Extending PyTerrier with New Datasets
=====================================================

.. note::

    This guide is for adding new datasets to PyTerrier, allowing them to be easily used by others.
    If you simply want to run PyTerrier with your own data, you can build Pandas DataFrames compatible
    with the :doc:`PyTerrier Data Model <../datamodel>` - for example, using ``pt.io.read_topics()`` 
    to read from a file.

    If you want to use existing built-in datasets, you can find them on :doc:`this page <../datasets>`.

.. hint::

    If you're adding a typical "Cranfield-style" open source dataset (queries/docs/qrels), consider contributing to
    `ir-datasets <https://ir-datasets.com/>`_ instead -- they will be imported into PyTerrier automatically.

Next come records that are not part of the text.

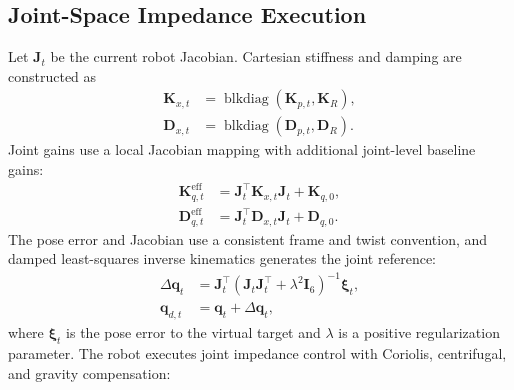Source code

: \subsection{Joint-Space Impedance Execution}

Let $\mathbf{J}_t$ be the current robot Jacobian. Cartesian stiffness and damping are constructed as
\begin{equation}
\begin{aligned}
    \mathbf{K}_{x,t}
        &=\operatorname{blkdiag}(\mathbf{K}_{p,t},\mathbf{K}_R),\\
    \mathbf{D}_{x,t}
        &=\operatorname{blkdiag}(\mathbf{D}_{p,t},\mathbf{D}_R).
    \label{eq:cartesian_gains}
\end{aligned}
\end{equation}
Joint gains use a local Jacobian mapping with additional joint-level baseline gains:
\begin{equation}
\begin{aligned}
    \mathbf{K}_{q,t}^{\mathrm{eff}}
        &=\mathbf{J}_t^{\top}\mathbf{K}_{x,t}\mathbf{J}_t
          +\mathbf{K}_{q,0},\\
    \mathbf{D}_{q,t}^{\mathrm{eff}}
        &=\mathbf{J}_t^{\top}\mathbf{D}_{x,t}\mathbf{J}_t
          +\mathbf{D}_{q,0}.
    \label{eq:joint_gains}
\end{aligned}
\end{equation}
The pose error and Jacobian use a consistent frame and twist convention, and damped least-squares inverse kinematics generates the joint reference:
\begin{equation}
\begin{aligned}
    \Delta\mathbf{q}_t
        &=\mathbf{J}_t^{\top}
        \left(\mathbf{J}_t\mathbf{J}_t^{\top}
        +\lambda^2\mathbf{I}_6\right)^{-1}\boldsymbol{\xi}_t,\\
    \mathbf{q}_{d,t}&=\mathbf{q}_t+\Delta\mathbf{q}_t,
    \label{eq:damped_ik}
\end{aligned}
\end{equation}
where $\boldsymbol{\xi}_t$ is the pose error to the virtual target and $\lambda$ is a positive regularization parameter.
The robot executes joint impedance control with Coriolis, centrifugal, and gravity compensation:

If you want to make a whole set of new datasets to PyTerrier through the Datasets API (an advanced use case), then this involves:

1. Creating a new ``Dataset`` class, which contains the logic for processing your data into the :doc:`PyTerrier Data Model <../datamodel>`.
2. Creating a new ``DatasetProvider`` class, which provides access to your datasets.
3. Registering the new dataset provider with PyTerrier using an entry point.

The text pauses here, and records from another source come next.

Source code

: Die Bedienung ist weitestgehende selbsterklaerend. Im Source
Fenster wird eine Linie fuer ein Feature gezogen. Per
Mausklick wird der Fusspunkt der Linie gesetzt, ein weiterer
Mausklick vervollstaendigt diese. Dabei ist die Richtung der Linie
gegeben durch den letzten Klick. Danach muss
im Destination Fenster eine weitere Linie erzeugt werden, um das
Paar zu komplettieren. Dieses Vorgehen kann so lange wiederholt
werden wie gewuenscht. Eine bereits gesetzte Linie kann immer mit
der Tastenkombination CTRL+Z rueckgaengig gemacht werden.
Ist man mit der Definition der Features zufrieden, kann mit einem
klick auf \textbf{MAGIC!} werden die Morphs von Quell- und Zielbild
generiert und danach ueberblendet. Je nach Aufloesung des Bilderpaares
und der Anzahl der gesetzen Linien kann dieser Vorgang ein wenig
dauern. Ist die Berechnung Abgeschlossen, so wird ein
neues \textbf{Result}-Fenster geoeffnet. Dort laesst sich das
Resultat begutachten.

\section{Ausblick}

Each of these steps is detailed below.


``Dataset`` Classes
-----------------------------------------------------

Your ``Dataset`` class should inherit from :class:`pyterrier.datasets.Dataset`. Most commonly, the class will implement
the following methods:

- ``get_topics()``: Returns the topics for the dataset.
- ``get_qrels()``: Returns the qrels for the dataset.
- ``get_corpus_iter()``: Returns an iterator over the corpus for the dataset.

You can also provide other methods to provide data based on your specific needs. For instance, the implementation in
`PyTerrier_rag <https://github.com/terrierteam/pyterrier_rag/blob/main/pyterrier_rag/_datasets.py>` includes a ``get_answers()``
method to provide reference answers.

For example:

.. code-block:: python
    :caption: Example ``Dataset`` Implementation

    from typing import Iterable, Dict, Any
    import pyterrier as pt
    import pandas as pd

    class MyDataset(pt.datasets.Dataset):
        def get_topics(self, variant=None) -> pd.DataFrame:
            # Logic to load and return topics
            return pd.DataFrame(read_topics('my_topics'))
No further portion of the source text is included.